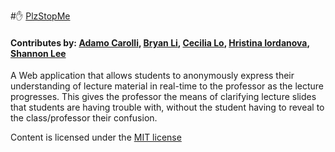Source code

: #:raised_hand: [PlzStopMe](http://plzstop.me)

#### Contributes by: [Adamo Carolli](https://github.com/adamocarolli), [Bryan Li](https://github.com/bryanlimy), [Cecilia Lo](https://github.com/cecilialo), [Hristina Iordanova](https://github.com/HrisIord), [Shannon Lee](https://github.com/ShannonKLee)

A Web application that allows students to anonymously express their understanding of lecture material in real-time to the professor as the lecture progresses. This gives the professor the means of clarifying lecture slides that students are having trouble with, without the student having to reveal to the class/professor their confusion.

Content is licensed under the [MIT license](https://opensource.org/licenses/MIT)
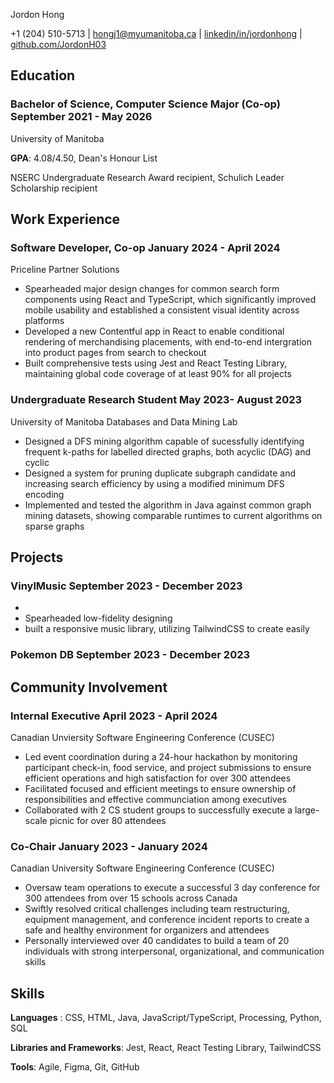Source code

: <link rel="stylesheet" type="text/css" href="resume.css">
<link rel="stylesheet" href="https://fonts.googleapis.com/css?family=Nunito">

<span class="name"> Jordon Hong </span>

<span class="info">

+1 (204) 510-5713 | [hongj1@myumanitoba.ca](mailto:hongj1@myumanitoba.ca) | [linkedin/in/jordonhong](https://linkedin.com/in/jordonhong) | [github.com/JordonH03](https://github.com/JordonH03)

</span>

## Education

### Bachelor of Science, Computer Science Major (Co-op) <time> September 2021 - May 2026 </time>
<subheading> University of Manitoba </subheading>

**GPA**: 4.08/4.50, Dean's Honour List

NSERC Undergraduate Research Award recipient, Schulich Leader Scholarship recipient

## Work Experience

### Software Developer, Co-op <time> January 2024 - April 2024 </time>
<subheading> Priceline Partner Solutions </subheading>

- Spearheaded major design changes for common search form components using React and TypeScript, which significantly improved mobile usability and established a consistent visual identity across platforms
- Developed a new Contentful app in React to enable conditional rendering of merchandising placements, with end-to-end intergration into product pages from search to checkout
- Built comprehensive tests using Jest and React Testing Library, maintaining global code coverage of at least 90% for all projects

### Undergraduate Research Student <time> May 2023- August 2023 </time>
<subheading> University of Manitoba Databases and Data Mining Lab </subheading>

- Designed a DFS mining algorithm capable of sucessfully identifying frequent k-paths for labelled directed graphs, both acyclic (DAG) and cyclic
- Designed a system for pruning duplicate subgraph candidate and increasing search efficiency by using a modified minimum DFS encoding
- Implemented and tested the algorithm in Java against common graph mining datasets, showing comparable runtimes to current algorithms on sparse graphs

## Projects

<!-- ### ROS Bridge Rover <time> April 2024 - Present </time> -->

### VinylMusic <time> September 2023 - December 2023 </time>
- 
- Spearheaded low-fidelity designing 
- built a responsive music library, utilizing TailwindCSS to create easily 

### Pokemon DB <time> September 2023 - December 2023 </time>


## Community Involvement

### Internal Executive <time> April 2023 - April 2024 </time>
<subheading> Canadian Unviersity Software Engineering Conference (CUSEC) </subheading>

- Led event coordination during a 24-hour hackathon by monitoring participant check-in, food service, and project submissions to ensure efficient operations and high satisfaction for over 300 attendees
- Facilitated focused and efficient meetings to ensure ownership of responsibilities and effective communciation among executives
- Collaborated with 2 CS student groups to successfully execute a large-scale picnic for over 80 attendees

### Co-Chair <time> January 2023 - January 2024 </time>
<subheading> Canadian University Software Engineering Conference (CUSEC) </subheading>

- Oversaw team operations to execute a successful 3 day conference for 300 attendees from over 15 schools across Canada
- Swiftly resolved critical challenges including team restructuring, equipment management, and conference incident reports to create a safe and healthy environment for organizers and attendees
- Personally interviewed over 40 candidates to build a team of 20 individuals with strong interpersonal, organizational, and communication skills

## Skills
**Languages** : CSS, HTML, Java, JavaScript/TypeScript, Processing, Python, SQL

**Libraries and Frameworks**: Jest, React, React Testing Library, TailwindCSS

**Tools**: Agile, Figma, Git, GitHub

### INSTRUCTIONS FOR THE TASK
With the line holding "## Projects" as the first and the line holding "- Oversaw team" as the last, please transcribe exactly the lines of the material above in that range and nothing else.

### TASK RESULT
## Projects

<!-- ### ROS Bridge Rover <time> April 2024 - Present </time> -->

### VinylMusic <time> September 2023 - December 2023 </time>
- 
- Spearheaded low-fidelity designing 
- built a responsive music library, utilizing TailwindCSS to create easily 

### Pokemon DB <time> September 2023 - December 2023 </time>


## Community Involvement

### Internal Executive <time> April 2023 - April 2024 </time>
<subheading> Canadian Unviersity Software Engineering Conference (CUSEC) </subheading>

- Led event coordination during a 24-hour hackathon by monitoring participant check-in, food service, and project submissions to ensure efficient operations and high satisfaction for over 300 attendees
- Facilitated focused and efficient meetings to ensure ownership of responsibilities and effective communciation among executives
- Collaborated with 2 CS student groups to successfully execute a large-scale picnic for over 80 attendees

### Co-Chair <time> January 2023 - January 2024 </time>
<subheading> Canadian University Software Engineering Conference (CUSEC) </subheading>

- Oversaw team operations to execute a successful 3 day conference for 300 attendees from over 15 schools across Canada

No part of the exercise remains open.